[Opening Task inputs section]

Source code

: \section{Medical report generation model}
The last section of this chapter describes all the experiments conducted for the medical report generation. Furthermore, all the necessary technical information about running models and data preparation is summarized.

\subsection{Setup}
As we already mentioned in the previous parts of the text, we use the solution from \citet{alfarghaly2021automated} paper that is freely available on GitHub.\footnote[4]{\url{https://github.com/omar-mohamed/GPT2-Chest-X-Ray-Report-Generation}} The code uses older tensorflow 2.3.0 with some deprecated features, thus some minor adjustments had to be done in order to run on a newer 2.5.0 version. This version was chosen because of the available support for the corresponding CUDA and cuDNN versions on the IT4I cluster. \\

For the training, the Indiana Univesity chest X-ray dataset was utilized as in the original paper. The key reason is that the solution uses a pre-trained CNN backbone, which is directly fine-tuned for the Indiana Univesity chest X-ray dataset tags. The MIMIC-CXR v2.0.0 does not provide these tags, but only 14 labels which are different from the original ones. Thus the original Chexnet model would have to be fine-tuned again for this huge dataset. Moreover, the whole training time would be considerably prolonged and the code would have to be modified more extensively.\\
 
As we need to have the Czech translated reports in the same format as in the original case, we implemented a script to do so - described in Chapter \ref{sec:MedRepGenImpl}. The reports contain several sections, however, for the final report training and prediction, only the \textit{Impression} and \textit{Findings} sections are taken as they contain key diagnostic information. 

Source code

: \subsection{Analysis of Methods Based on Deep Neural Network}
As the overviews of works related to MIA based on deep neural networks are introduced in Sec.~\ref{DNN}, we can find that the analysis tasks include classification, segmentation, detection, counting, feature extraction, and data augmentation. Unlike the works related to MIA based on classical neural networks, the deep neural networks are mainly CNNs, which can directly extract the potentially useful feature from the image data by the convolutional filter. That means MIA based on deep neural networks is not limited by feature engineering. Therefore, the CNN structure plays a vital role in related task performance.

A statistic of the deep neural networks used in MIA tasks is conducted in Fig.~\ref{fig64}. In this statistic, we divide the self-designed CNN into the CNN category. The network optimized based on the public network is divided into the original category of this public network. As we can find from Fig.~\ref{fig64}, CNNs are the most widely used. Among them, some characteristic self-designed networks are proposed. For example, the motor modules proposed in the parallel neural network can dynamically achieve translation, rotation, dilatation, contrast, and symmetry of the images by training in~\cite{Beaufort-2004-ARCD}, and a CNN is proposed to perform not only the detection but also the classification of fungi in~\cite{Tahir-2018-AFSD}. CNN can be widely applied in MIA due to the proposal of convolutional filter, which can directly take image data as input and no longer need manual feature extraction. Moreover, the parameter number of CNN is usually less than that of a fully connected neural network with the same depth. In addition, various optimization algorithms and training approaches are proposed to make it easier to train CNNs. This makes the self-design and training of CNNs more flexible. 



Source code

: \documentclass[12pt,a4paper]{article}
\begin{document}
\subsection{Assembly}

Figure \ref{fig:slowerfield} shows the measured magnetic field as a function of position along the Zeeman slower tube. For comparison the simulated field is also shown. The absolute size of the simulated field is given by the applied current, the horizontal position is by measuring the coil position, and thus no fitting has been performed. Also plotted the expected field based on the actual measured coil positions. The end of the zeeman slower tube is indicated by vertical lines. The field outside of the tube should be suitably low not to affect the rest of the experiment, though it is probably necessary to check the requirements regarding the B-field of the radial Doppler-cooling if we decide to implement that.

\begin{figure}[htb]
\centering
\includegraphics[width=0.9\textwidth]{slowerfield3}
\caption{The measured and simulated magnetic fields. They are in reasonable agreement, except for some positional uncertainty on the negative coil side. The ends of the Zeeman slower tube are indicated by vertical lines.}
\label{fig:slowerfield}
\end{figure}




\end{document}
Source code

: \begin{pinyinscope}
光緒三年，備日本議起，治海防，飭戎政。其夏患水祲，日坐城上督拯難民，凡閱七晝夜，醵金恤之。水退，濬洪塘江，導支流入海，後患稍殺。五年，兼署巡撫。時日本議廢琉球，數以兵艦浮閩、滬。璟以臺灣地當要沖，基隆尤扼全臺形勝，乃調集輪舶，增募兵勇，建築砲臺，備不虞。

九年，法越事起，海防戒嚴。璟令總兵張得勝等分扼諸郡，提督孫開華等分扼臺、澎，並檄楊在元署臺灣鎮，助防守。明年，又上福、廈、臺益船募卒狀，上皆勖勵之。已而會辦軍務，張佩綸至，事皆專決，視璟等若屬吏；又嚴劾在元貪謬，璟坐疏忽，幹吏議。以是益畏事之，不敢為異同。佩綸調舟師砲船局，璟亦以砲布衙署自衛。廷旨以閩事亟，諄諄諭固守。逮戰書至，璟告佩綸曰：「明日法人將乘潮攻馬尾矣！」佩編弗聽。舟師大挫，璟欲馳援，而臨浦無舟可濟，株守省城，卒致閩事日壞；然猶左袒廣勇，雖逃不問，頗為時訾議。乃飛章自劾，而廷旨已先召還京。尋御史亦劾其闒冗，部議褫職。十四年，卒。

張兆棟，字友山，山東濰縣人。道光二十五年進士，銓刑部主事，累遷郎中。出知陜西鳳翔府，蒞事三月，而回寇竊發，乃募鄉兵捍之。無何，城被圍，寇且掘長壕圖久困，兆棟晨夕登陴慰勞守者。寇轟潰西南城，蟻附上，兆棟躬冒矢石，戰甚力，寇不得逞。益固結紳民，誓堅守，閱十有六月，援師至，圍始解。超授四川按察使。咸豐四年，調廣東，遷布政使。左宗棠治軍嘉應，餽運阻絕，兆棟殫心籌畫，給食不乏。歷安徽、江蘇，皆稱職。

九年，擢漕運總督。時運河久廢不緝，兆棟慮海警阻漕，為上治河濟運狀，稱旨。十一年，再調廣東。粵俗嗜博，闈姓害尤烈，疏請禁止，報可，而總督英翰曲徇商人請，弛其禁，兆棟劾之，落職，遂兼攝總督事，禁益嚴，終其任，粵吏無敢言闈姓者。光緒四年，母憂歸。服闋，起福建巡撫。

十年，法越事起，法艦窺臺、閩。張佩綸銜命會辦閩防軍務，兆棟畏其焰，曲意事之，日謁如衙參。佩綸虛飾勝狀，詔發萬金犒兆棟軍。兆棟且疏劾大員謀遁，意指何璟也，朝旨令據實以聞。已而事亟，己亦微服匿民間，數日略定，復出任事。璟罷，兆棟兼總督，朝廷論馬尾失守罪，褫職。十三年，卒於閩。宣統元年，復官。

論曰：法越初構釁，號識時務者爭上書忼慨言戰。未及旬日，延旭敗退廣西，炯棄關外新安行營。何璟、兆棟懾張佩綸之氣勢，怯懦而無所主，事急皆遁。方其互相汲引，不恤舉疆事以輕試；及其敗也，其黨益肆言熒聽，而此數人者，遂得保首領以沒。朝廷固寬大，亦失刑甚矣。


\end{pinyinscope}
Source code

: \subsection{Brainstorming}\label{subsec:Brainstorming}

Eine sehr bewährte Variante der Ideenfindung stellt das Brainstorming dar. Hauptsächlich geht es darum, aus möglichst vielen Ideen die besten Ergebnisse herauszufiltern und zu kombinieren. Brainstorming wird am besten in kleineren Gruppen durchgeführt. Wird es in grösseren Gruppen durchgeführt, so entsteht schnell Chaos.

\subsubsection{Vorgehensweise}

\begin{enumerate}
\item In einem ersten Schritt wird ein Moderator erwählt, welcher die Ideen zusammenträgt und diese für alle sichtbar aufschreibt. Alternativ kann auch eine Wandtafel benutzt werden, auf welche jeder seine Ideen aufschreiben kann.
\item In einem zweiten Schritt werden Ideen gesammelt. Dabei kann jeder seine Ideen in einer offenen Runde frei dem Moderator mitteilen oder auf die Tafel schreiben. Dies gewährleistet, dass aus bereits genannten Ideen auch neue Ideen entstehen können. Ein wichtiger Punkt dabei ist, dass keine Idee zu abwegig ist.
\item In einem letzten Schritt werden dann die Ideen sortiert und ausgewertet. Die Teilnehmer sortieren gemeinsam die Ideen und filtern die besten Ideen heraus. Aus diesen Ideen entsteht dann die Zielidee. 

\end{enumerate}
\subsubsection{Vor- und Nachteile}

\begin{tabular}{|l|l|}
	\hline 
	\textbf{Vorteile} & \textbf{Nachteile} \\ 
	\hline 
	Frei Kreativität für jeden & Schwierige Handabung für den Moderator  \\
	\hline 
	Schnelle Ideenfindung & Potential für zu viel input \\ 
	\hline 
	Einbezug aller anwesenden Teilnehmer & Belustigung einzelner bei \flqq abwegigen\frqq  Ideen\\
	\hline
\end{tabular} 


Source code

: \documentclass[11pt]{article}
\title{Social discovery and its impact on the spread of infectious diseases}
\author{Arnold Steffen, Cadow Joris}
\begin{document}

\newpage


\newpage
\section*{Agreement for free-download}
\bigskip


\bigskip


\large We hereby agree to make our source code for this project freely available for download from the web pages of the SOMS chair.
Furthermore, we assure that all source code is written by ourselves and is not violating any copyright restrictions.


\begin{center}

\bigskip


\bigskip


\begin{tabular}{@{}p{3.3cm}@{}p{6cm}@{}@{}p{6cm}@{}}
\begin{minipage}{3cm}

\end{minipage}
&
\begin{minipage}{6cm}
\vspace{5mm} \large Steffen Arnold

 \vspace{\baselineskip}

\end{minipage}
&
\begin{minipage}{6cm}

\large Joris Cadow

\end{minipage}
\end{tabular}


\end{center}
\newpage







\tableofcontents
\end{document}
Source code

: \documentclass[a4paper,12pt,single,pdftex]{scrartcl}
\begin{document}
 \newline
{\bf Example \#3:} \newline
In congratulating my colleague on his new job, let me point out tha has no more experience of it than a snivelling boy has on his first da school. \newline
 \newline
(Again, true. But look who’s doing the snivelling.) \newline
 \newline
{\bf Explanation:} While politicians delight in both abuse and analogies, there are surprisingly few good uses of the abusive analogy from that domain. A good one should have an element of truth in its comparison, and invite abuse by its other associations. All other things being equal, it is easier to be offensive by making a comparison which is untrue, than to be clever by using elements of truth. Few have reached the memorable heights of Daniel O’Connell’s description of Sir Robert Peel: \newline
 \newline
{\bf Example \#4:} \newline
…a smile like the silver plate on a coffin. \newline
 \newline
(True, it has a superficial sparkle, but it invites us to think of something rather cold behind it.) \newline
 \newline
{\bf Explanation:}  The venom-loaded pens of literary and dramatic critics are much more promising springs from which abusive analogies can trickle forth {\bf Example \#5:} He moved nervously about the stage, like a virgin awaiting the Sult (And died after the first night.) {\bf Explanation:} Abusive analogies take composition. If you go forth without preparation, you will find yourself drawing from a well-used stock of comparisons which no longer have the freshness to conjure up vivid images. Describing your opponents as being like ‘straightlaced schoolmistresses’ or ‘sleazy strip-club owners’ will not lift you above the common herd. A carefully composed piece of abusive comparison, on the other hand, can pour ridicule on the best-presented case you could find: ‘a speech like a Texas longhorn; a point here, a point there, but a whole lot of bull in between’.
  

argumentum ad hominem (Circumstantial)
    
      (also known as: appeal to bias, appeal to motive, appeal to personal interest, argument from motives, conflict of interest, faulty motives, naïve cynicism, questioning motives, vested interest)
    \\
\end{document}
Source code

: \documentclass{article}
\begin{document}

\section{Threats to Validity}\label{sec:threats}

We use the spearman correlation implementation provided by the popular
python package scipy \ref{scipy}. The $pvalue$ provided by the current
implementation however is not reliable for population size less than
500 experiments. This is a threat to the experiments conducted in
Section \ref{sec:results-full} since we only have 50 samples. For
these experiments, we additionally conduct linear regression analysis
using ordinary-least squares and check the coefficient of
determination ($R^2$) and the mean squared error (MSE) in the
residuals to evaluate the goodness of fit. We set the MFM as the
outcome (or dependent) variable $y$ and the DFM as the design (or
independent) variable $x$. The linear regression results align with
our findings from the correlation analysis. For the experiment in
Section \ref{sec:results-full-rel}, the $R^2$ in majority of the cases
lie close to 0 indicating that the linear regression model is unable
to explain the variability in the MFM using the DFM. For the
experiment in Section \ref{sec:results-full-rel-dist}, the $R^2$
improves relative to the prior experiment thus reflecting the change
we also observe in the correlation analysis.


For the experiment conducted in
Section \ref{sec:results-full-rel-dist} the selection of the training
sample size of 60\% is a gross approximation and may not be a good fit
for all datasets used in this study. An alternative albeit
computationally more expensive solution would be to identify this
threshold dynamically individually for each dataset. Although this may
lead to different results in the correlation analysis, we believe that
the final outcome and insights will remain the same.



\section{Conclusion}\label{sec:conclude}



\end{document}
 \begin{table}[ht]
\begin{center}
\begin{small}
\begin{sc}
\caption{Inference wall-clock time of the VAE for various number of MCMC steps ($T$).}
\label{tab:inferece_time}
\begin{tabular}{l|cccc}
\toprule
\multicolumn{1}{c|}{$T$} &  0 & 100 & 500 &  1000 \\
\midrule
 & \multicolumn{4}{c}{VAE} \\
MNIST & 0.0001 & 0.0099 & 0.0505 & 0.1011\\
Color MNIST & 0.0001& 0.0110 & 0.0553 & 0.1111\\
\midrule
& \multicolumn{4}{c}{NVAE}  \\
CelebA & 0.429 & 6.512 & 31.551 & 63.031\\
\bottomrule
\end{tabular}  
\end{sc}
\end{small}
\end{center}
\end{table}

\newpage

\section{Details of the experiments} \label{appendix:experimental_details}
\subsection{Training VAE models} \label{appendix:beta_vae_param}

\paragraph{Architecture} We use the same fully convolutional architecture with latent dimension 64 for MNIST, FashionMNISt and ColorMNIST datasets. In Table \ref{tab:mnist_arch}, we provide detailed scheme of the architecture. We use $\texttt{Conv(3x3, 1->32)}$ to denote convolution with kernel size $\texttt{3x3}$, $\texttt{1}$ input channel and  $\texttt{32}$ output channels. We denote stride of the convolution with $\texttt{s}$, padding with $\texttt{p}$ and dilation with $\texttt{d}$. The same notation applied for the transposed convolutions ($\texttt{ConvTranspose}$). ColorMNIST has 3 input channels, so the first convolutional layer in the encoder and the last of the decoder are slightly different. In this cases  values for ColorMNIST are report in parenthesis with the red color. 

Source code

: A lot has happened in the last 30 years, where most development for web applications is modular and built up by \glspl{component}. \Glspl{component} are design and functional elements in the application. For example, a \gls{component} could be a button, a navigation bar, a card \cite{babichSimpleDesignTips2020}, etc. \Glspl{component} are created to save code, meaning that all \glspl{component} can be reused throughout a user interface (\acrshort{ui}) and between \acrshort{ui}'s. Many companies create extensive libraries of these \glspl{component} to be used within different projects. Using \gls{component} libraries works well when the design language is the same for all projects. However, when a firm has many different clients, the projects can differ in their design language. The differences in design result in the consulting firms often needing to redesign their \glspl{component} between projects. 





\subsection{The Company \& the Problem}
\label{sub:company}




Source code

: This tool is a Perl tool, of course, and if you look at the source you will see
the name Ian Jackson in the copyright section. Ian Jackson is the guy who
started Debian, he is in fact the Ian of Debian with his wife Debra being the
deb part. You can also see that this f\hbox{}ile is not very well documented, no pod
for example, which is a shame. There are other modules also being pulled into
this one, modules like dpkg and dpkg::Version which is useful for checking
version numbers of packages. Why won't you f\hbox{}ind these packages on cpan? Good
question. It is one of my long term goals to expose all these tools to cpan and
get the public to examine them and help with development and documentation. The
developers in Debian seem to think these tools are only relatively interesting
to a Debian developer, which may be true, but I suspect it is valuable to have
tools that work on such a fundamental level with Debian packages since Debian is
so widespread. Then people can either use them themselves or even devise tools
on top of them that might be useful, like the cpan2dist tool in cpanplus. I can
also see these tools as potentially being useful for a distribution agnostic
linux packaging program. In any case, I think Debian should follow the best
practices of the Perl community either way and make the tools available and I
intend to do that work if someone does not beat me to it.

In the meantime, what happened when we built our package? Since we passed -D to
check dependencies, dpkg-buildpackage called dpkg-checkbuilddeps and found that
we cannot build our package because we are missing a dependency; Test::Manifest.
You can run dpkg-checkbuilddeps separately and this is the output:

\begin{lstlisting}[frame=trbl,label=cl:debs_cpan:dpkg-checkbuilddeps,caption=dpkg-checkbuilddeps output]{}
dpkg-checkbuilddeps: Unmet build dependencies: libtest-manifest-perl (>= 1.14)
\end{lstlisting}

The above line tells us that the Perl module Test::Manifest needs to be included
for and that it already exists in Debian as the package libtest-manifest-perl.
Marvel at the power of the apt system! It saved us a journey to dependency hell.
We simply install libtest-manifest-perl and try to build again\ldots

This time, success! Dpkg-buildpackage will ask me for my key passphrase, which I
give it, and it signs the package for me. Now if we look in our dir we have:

[Closing Task inputs section]

What is being asked: Find the word "look" in the entries above and gather every line that holds it.

Output of the exercise:
(Again, true. But look who’s doing the snivelling.) \newline
: This tool is a Perl tool, of course, and if you look at the source you will see
give it, and it signs the package for me. Now if we look in our dir we have:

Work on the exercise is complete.